Problem to work on: Give back exactly the lines that run from the beginning of the entries to the line containing "# header'lar cookie'leri barındırır", both included, and nothing else.

........

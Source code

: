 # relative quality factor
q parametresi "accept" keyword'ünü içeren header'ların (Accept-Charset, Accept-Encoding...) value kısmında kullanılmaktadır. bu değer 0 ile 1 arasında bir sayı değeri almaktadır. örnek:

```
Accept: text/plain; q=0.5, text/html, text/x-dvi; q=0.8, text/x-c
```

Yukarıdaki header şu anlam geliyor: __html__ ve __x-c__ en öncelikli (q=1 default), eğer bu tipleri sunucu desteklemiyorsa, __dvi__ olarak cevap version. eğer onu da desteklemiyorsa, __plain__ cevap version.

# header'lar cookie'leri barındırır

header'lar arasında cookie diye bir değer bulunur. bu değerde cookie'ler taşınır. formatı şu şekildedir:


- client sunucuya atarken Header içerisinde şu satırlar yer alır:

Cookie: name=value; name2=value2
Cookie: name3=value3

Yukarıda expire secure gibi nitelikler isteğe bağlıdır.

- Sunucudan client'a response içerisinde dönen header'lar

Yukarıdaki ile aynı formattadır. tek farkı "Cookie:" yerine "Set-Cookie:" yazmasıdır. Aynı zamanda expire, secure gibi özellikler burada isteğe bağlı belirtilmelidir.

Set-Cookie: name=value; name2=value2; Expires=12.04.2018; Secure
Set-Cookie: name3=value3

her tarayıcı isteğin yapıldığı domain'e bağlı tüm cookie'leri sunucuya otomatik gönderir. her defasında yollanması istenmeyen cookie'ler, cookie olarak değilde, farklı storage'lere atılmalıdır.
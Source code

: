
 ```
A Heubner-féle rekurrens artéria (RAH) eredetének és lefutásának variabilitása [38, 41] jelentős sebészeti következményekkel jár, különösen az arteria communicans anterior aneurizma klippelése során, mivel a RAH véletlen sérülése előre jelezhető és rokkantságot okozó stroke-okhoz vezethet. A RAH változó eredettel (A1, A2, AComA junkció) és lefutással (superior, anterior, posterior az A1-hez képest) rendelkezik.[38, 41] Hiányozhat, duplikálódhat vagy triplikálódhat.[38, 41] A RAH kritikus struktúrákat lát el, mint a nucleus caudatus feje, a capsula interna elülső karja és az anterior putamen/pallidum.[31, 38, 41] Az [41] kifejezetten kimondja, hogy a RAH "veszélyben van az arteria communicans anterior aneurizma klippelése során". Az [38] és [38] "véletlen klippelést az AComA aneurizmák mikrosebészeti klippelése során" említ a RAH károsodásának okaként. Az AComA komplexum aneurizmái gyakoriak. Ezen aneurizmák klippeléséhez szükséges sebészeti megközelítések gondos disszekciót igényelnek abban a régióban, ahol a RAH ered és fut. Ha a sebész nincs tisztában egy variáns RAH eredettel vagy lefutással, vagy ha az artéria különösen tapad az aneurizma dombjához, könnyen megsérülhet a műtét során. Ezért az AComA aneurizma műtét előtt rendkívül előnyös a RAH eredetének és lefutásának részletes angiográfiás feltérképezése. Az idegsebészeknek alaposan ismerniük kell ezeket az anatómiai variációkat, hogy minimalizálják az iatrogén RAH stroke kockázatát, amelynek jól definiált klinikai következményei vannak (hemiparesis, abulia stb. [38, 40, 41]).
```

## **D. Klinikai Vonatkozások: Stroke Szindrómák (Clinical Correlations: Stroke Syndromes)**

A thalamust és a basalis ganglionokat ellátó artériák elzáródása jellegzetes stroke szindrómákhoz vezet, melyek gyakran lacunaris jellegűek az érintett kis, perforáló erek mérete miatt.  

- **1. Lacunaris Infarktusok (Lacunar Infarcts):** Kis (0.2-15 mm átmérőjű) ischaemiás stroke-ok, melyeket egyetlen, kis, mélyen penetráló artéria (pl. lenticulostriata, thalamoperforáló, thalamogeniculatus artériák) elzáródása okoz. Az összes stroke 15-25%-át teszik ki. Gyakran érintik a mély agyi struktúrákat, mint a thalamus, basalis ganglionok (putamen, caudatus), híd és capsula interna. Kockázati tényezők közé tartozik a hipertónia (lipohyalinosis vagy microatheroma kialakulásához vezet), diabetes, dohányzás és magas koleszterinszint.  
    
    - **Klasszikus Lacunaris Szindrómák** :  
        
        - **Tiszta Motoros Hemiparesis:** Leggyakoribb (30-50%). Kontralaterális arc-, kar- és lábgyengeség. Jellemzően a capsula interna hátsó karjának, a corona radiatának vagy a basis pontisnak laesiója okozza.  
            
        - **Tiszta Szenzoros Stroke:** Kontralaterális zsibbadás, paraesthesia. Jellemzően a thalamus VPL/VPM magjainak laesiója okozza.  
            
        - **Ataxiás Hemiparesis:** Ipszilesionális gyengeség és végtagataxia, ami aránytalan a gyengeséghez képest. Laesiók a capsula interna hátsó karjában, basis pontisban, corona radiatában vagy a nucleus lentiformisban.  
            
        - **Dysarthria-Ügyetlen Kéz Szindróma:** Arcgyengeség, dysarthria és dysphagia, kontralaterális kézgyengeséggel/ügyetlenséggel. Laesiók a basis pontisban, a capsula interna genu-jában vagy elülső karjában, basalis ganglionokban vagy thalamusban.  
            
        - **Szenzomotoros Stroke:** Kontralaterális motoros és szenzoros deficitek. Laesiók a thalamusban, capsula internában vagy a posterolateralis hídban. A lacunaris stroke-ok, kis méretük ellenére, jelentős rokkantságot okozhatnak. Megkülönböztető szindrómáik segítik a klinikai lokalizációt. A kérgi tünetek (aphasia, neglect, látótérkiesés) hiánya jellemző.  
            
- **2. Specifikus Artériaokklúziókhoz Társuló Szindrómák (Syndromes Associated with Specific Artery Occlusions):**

........

Your response:
Source code

: # relative quality factor
q parametresi "accept" keyword'ünü içeren header'ların (Accept-Charset, Accept-Encoding...) value kısmında kullanılmaktadır. bu değer 0 ile 1 arasında bir sayı değeri almaktadır. örnek:

```
Accept: text/plain; q=0.5, text/html, text/x-dvi; q=0.8, text/x-c
```

Yukarıdaki header şu anlam geliyor: __html__ ve __x-c__ en öncelikli (q=1 default), eğer bu tipleri sunucu desteklemiyorsa, __dvi__ olarak cevap version. eğer onu da desteklemiyorsa, __plain__ cevap version.

# header'lar cookie'leri barındırır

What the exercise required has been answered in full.